Assignment. Repeat nothing but the lines below running from the one containing "paragraph, bullets repeater" to the one containing "- Product criteria". Keep both end lines.

Data for review.
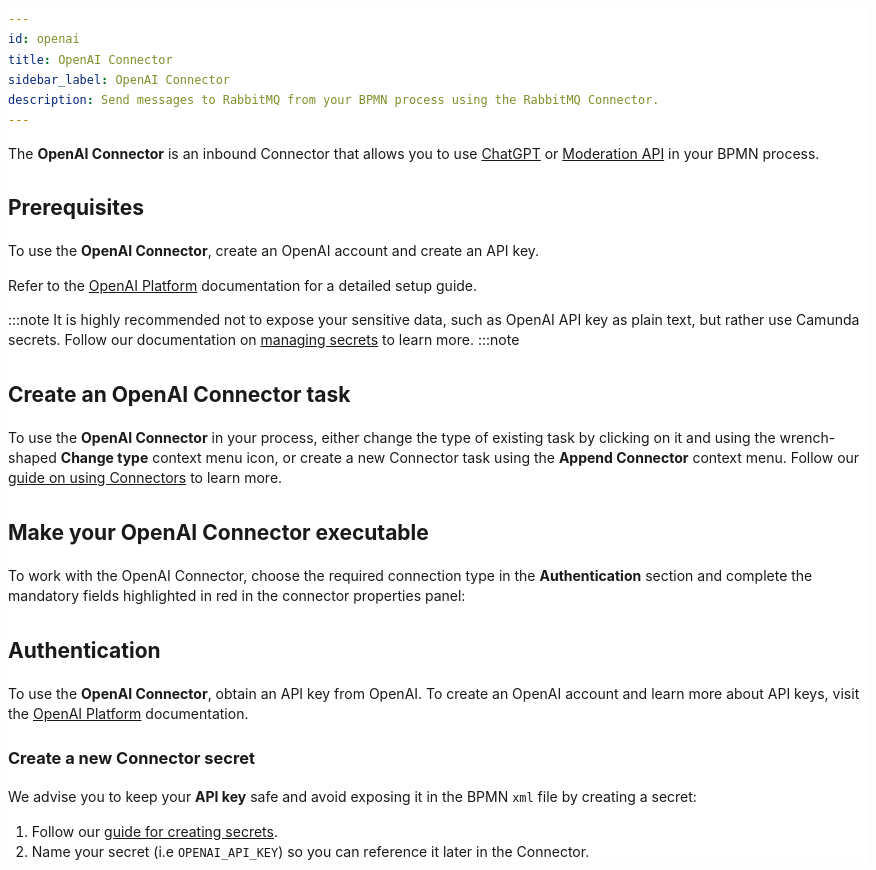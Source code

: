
 ```yaml
---
id: openai
title: OpenAI Connector
sidebar_label: OpenAI Connector
description: Send messages to RabbitMQ from your BPMN process using the RabbitMQ Connector.
---
```


The **OpenAI Connector** is an inbound Connector that allows you to use [ChatGPT](https://platform.openai.com/docs/guides/chat/chat-completions-beta)
or [Moderation API](https://platform.openai.com/docs/guides/moderation/moderation) in your BPMN process.

## Prerequisites

To use the **OpenAI Connector**, create an OpenAI account and create an API key.

Refer to the [OpenAI Platform](https://platform.openai.com/docs/quickstart) documentation for a detailed setup guide.

:::note
It is highly recommended not to expose your sensitive data, such as OpenAI API key as plain text, but rather use Camunda secrets. Follow our documentation on [managing secrets](/components/console/manage-clusters/manage-secrets.md) to learn more.
:::note

## Create an OpenAI Connector task

To use the **OpenAI Connector** in your process, either change the type of existing task by clicking on it and using the wrench-shaped **Change type** context menu icon, or create a new Connector task using the **Append Connector** context menu. Follow our [guide on using Connectors](/components/connectors/use-connectors/index.md) to learn more.

## Make your OpenAI Connector executable

To work with the OpenAI Connector, choose the required connection type in the **Authentication** section and complete the
mandatory fields highlighted in red in the connector properties panel:

## Authentication

To use the **OpenAI Connector**, obtain an API key from OpenAI. To create an OpenAI account and learn more about API keys, visit the [OpenAI Platform](https://platform.openai.com/) documentation.

### Create a new Connector secret

We advise you to keep your **API key** safe and avoid exposing it in the BPMN `xml` file by creating a secret:

1. Follow our [guide for creating secrets](/components/console/manage-clusters/manage-secrets.md).
2. Name your secret (i.e `OPENAI_API_KEY`) so you can reference it later in the Connector.
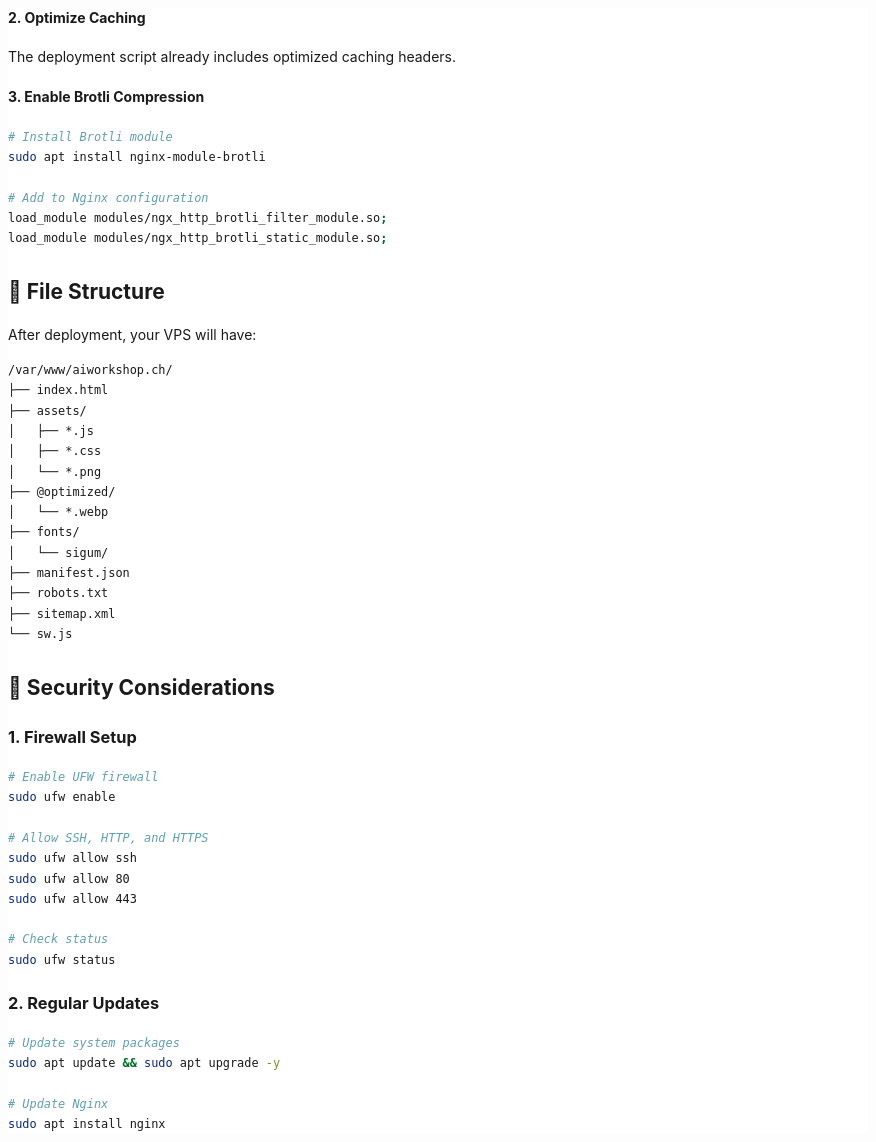 #### 2. Optimize Caching
The deployment script already includes optimized caching headers.

#### 3. Enable Brotli Compression
```bash
# Install Brotli module
sudo apt install nginx-module-brotli

# Add to Nginx configuration
load_module modules/ngx_http_brotli_filter_module.so;
load_module modules/ngx_http_brotli_static_module.so;
```

## 📁 File Structure

After deployment, your VPS will have:
```
/var/www/aiworkshop.ch/
├── index.html
├── assets/
│   ├── *.js
│   ├── *.css
│   └── *.png
├── @optimized/
│   └── *.webp
├── fonts/
│   └── sigum/
├── manifest.json
├── robots.txt
├── sitemap.xml
└── sw.js
```

## 🔐 Security Considerations

### 1. Firewall Setup
```bash
# Enable UFW firewall
sudo ufw enable

# Allow SSH, HTTP, and HTTPS
sudo ufw allow ssh
sudo ufw allow 80
sudo ufw allow 443

# Check status
sudo ufw status
```

### 2. Regular Updates
```bash
# Update system packages
sudo apt update && sudo apt upgrade -y

# Update Nginx
sudo apt install nginx
```
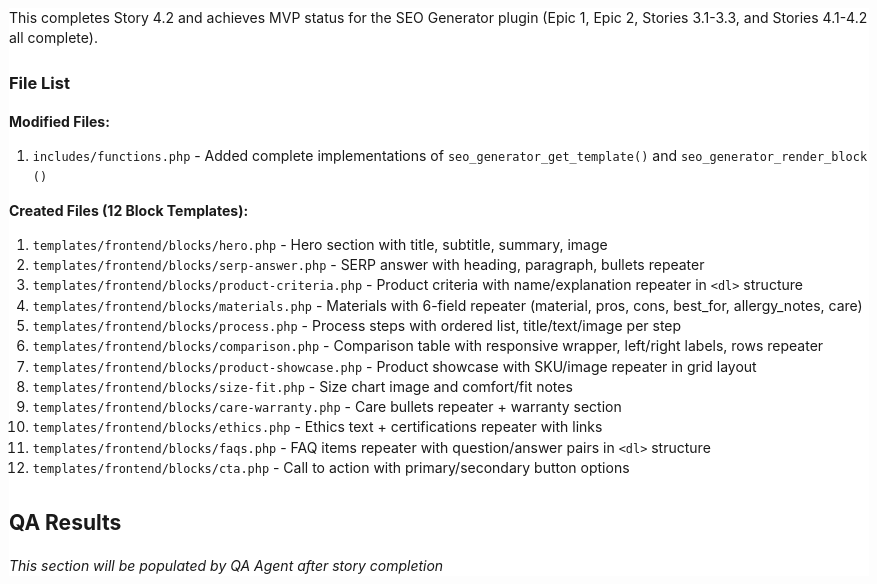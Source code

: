 This completes Story 4.2 and achieves MVP status for the SEO Generator plugin (Epic 1, Epic 2, Stories 3.1-3.3, and Stories 4.1-4.2 all complete).

### File List

**Modified Files:**
1. `includes/functions.php` - Added complete implementations of `seo_generator_get_template()` and `seo_generator_render_block()`

**Created Files (12 Block Templates):**
1. `templates/frontend/blocks/hero.php` - Hero section with title, subtitle, summary, image
2. `templates/frontend/blocks/serp-answer.php` - SERP answer with heading, paragraph, bullets repeater
3. `templates/frontend/blocks/product-criteria.php` - Product criteria with name/explanation repeater in `<dl>` structure
4. `templates/frontend/blocks/materials.php` - Materials with 6-field repeater (material, pros, cons, best_for, allergy_notes, care)
5. `templates/frontend/blocks/process.php` - Process steps with ordered list, title/text/image per step
6. `templates/frontend/blocks/comparison.php` - Comparison table with responsive wrapper, left/right labels, rows repeater
7. `templates/frontend/blocks/product-showcase.php` - Product showcase with SKU/image repeater in grid layout
8. `templates/frontend/blocks/size-fit.php` - Size chart image and comfort/fit notes
9. `templates/frontend/blocks/care-warranty.php` - Care bullets repeater + warranty section
10. `templates/frontend/blocks/ethics.php` - Ethics text + certifications repeater with links
11. `templates/frontend/blocks/faqs.php` - FAQ items repeater with question/answer pairs in `<dl>` structure
12. `templates/frontend/blocks/cta.php` - Call to action with primary/secondary button options

## QA Results

*This section will be populated by QA Agent after story completion*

Task output.
2. `templates/frontend/blocks/serp-answer.php` - SERP answer with heading, paragraph, bullets repeater
3. `templates/frontend/blocks/product-criteria.php` - Product criteria with name/explanation repeater in `<dl>` structure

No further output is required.